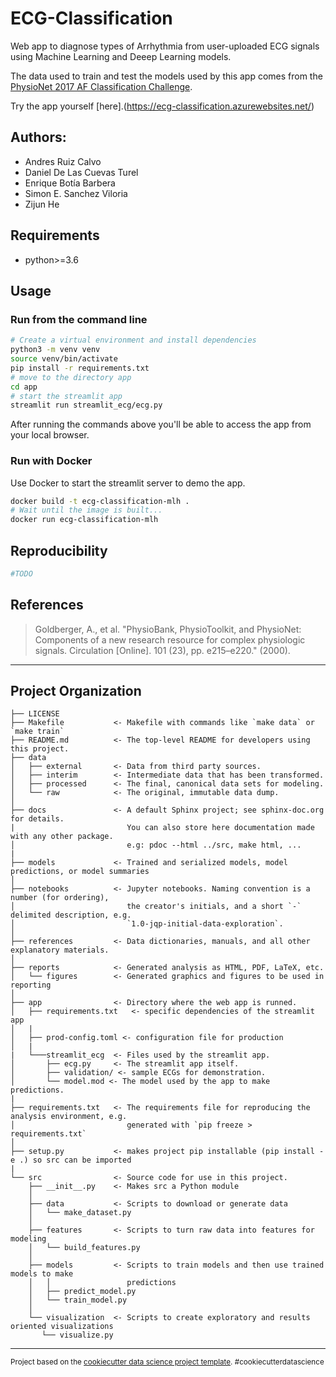 ECG-Classification
==============================

Web app to diagnose types of Arrhythmia from user-uploaded ECG signals using Machine Learning and Deeep Learning models.

The data used to train and test the models used by this app comes from the [PhysioNet 2017 AF Classification Challenge](https://physionet.org/content/challenge-2017/1.0.0/).

Try the app yourself [here].(https://ecg-classification.azurewebsites.net/)

Authors:
--------

- Andres Ruiz Calvo
- Daniel De Las Cuevas Turel
- Enrique Botía Barbera
- Simon E. Sanchez Viloria
- Zijun He


Requirements
----------
- python>=3.6

Usage
----------

### Run from the command line

```bash
# Create a virtual environment and install dependencies
python3 -m venv venv
source venv/bin/activate
pip install -r requirements.txt
# move to the directory app
cd app
# start the streamlit app
streamlit run streamlit_ecg/ecg.py
```

After running the commands above you'll be able to access the app from your local browser.

### Run with Docker

Use Docker to start the streamlit server to demo the app.

```bash
docker build -t ecg-classification-mlh .
# Wait until the image is built...
docker run ecg-classification-mlh
```


Reproducibility
----------

```python
#TODO
```

References
----------

> Goldberger, A., et al. "PhysioBank, PhysioToolkit, and PhysioNet:
Components of a new research resource for complex physiologic signals.
Circulation [Online]. 101 (23), pp. e215–e220." (2000).


-------

Project Organization
------------

    ├── LICENSE
    ├── Makefile           <- Makefile with commands like `make data` or `make train`
    ├── README.md          <- The top-level README for developers using this project.
    ├── data
    │   ├── external       <- Data from third party sources.
    │   ├── interim        <- Intermediate data that has been transformed.
    │   ├── processed      <- The final, canonical data sets for modeling.
    │   └── raw            <- The original, immutable data dump.
    │
    ├── docs               <- A default Sphinx project; see sphinx-doc.org for details. 
    |                         You can also store here documentation made with any other package.
    │                         e.g: pdoc --html ../src, make html, ...
    |
    ├── models             <- Trained and serialized models, model predictions, or model summaries
    │
    ├── notebooks          <- Jupyter notebooks. Naming convention is a number (for ordering),
    │                         the creator's initials, and a short `-` delimited description, e.g.
    │                         `1.0-jqp-initial-data-exploration`.
    │
    ├── references         <- Data dictionaries, manuals, and all other explanatory materials.
    │
    ├── reports            <- Generated analysis as HTML, PDF, LaTeX, etc.
    │   └── figures        <- Generated graphics and figures to be used in reporting
    │
    ├── app                <- Directory where the web app is runned.
    │   ├── requirements.txt   <- specific dependencies of the streamlit app
    │   |
    │   ├── prod-config.toml <- configuration file for production
    │   |
    |   └───streamlit_ecg  <- Files used by the streamlit app.
    │       ├── ecg.py     <- The streamlit app itself.
    │       ├── validation/ <- sample ECGs for demonstration.
    │       └── model.mod <- The model used by the app to make predictions.        
    |
    ├── requirements.txt   <- The requirements file for reproducing the analysis environment, e.g.
    │                         generated with `pip freeze > requirements.txt`
    │
    ├── setup.py           <- makes project pip installable (pip install -e .) so src can be imported
    |
    └── src                <- Source code for use in this project.
        ├── __init__.py    <- Makes src a Python module
        │
        ├── data           <- Scripts to download or generate data
        │   └── make_dataset.py
        │
        ├── features       <- Scripts to turn raw data into features for modeling
        │   └── build_features.py
        │
        ├── models         <- Scripts to train models and then use trained models to make
        │   │                 predictions
        │   ├── predict_model.py
        │   └── train_model.py
        │
        └── visualization  <- Scripts to create exploratory and results oriented visualizations
           └── visualize.py
    
    


--------

<p><small>Project based on the <a target="_blank" href="https://drivendata.github.io/cookiecutter-data-science/">cookiecutter data science project template</a>. #cookiecutterdatascience</small></p>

....................

> What to work on:
Would you restate, word for word and with no pictures, only the lines from the opening of the material through the line with "Web app to diagnose", both included?

> Response:
 ECG-Classification
==============================

Web app to diagnose types of Arrhythmia from user-uploaded ECG signals using Machine Learning and Deeep Learning models.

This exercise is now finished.